Thursday, December 07, 2006

The Dark Ages

I'm sad, so very sad today. I just found out that the IOC has voted NOT to allow a women's ski jumping event in the 2010 Olympics. The reasononing and "logic" reeks of sexism and politics. When did we lose our focus? Why was this decision not based on the athletes and their ability to perform?

Here is the press release out of Salt Lake:


International Olympic Committee Ruling appears to be out of the “Dark Ages” according to Former Salt Lake City Mayor Deedee Corradini

“The recent IOC decision to block women ski jumpers from the Vancouver 2010 Winter Olympics is blatant discrimination and a stunning move that harkens back to the Dark Ages,” according to Deedee Corradini, the former Mayor of Salt Lake City, Utah and President of Women’s Ski Jumping USA.

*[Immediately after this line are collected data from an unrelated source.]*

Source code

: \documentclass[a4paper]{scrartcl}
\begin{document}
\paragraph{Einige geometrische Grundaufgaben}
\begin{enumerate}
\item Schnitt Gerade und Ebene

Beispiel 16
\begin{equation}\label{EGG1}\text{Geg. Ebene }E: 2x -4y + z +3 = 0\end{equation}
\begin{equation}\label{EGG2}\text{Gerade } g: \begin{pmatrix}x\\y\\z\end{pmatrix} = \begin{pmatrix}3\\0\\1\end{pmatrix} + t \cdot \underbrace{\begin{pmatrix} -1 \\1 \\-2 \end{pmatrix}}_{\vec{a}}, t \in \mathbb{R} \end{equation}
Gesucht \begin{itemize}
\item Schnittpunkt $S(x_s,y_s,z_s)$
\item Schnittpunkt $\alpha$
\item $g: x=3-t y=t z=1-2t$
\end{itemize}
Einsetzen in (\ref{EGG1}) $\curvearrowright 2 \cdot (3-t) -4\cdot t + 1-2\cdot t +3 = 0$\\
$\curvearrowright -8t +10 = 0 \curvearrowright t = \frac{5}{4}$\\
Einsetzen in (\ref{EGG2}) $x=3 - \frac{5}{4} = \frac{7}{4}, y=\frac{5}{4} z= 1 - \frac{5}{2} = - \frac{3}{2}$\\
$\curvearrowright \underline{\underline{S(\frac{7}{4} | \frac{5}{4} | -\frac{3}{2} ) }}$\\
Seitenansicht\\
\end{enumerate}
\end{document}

The Olympic Charter’s mission is to “encourage support and promotion of women in sport at all levels and structures with a view to implementing the principle of equality of men and women,” said Corradini. “By denying women ski jumpers the right to compete in the 2010 Winter Olympics, the IOC is exhibiting the most clear-cut case of discrimination of women in the Olympics since the reluctance to add women’s marathon in the early 1980’s.”

The world’s second ranked women’s ski jumper, Anette Sagen of Norway, said "I am truly disappointed by the IOC. Worldwide, people are working for equality for women, but the IOC has failed to do that. They have a double standard when it comes to women's ski jumping."

In May 2006, the International Ski Federation (FIS), the governing body for ski jumping, voted 114 to 1 that the women ski jumpers are qualified to compete. Subsequently, they formally requested the IOC add women’s ski jumping to the 2010 Olympics. In addition, the Vancouver Organizing Committee (VANOC) and the Canadian Olympic Committee also sent requests to the IOC for inclusion.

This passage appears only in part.